Activity —
The line containing "- **PHP** версия" marks the start. Return it and every later line of the listing below exactly, ending with the last one.
[Opening Recorded data section]
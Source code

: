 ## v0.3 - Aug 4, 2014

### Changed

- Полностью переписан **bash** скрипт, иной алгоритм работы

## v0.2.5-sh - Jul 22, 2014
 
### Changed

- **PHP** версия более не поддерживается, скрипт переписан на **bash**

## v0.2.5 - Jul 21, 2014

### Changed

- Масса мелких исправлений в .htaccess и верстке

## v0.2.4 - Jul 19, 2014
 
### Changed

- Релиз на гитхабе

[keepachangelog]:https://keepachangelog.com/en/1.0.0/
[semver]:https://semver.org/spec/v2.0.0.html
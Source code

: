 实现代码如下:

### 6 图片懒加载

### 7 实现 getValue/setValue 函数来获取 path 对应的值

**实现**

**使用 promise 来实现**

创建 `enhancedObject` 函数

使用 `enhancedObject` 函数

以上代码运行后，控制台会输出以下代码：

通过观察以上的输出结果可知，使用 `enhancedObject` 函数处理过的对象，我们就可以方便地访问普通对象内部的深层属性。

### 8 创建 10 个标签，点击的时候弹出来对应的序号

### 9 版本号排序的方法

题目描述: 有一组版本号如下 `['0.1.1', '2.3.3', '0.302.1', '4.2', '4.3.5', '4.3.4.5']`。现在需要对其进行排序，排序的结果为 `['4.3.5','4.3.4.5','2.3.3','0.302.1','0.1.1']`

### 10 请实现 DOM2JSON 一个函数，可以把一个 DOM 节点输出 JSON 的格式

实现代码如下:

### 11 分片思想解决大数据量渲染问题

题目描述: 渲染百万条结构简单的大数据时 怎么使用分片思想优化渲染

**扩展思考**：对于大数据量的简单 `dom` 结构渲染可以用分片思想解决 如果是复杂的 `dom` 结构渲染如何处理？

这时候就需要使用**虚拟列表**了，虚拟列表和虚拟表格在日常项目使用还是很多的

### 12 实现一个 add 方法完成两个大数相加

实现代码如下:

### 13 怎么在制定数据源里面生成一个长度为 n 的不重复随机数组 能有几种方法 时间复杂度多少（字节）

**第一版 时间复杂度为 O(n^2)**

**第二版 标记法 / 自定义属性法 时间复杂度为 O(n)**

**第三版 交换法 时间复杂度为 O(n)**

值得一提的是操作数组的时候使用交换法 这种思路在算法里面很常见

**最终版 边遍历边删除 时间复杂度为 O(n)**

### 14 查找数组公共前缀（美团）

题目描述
[Closing Recorded data section]
Final answer —
- **PHP** версия более не поддерживается, скрипт переписан на **bash**

## v0.2.5 - Jul 21, 2014

### Changed

- Масса мелких исправлений в .htaccess и верстке

## v0.2.4 - Jul 19, 2014
 
### Changed

- Релиз на гитхабе

[keepachangelog]:https://keepachangelog.com/en/1.0.0/
[semver]:https://semver.org/spec/v2.0.0.html
Source code

: 实现代码如下:

### 6 图片懒加载

### 7 实现 getValue/setValue 函数来获取 path 对应的值

**实现**

**使用 promise 来实现**

创建 `enhancedObject` 函数

使用 `enhancedObject` 函数

以上代码运行后，控制台会输出以下代码：

通过观察以上的输出结果可知，使用 `enhancedObject` 函数处理过的对象，我们就可以方便地访问普通对象内部的深层属性。

### 8 创建 10 个标签，点击的时候弹出来对应的序号

### 9 版本号排序的方法

题目描述: 有一组版本号如下 `['0.1.1', '2.3.3', '0.302.1', '4.2', '4.3.5', '4.3.4.5']`。现在需要对其进行排序，排序的结果为 `['4.3.5','4.3.4.5','2.3.3','0.302.1','0.1.1']`

### 10 请实现 DOM2JSON 一个函数，可以把一个 DOM 节点输出 JSON 的格式

实现代码如下:

### 11 分片思想解决大数据量渲染问题

题目描述: 渲染百万条结构简单的大数据时 怎么使用分片思想优化渲染

**扩展思考**：对于大数据量的简单 `dom` 结构渲染可以用分片思想解决 如果是复杂的 `dom` 结构渲染如何处理？

这时候就需要使用**虚拟列表**了，虚拟列表和虚拟表格在日常项目使用还是很多的

### 12 实现一个 add 方法完成两个大数相加

实现代码如下:

### 13 怎么在制定数据源里面生成一个长度为 n 的不重复随机数组 能有几种方法 时间复杂度多少（字节）

**第一版 时间复杂度为 O(n^2)**

**第二版 标记法 / 自定义属性法 时间复杂度为 O(n)**

**第三版 交换法 时间复杂度为 O(n)**

值得一提的是操作数组的时候使用交换法 这种思路在算法里面很常见

**最终版 边遍历边删除 时间复杂度为 O(n)**

### 14 查找数组公共前缀（美团）

题目描述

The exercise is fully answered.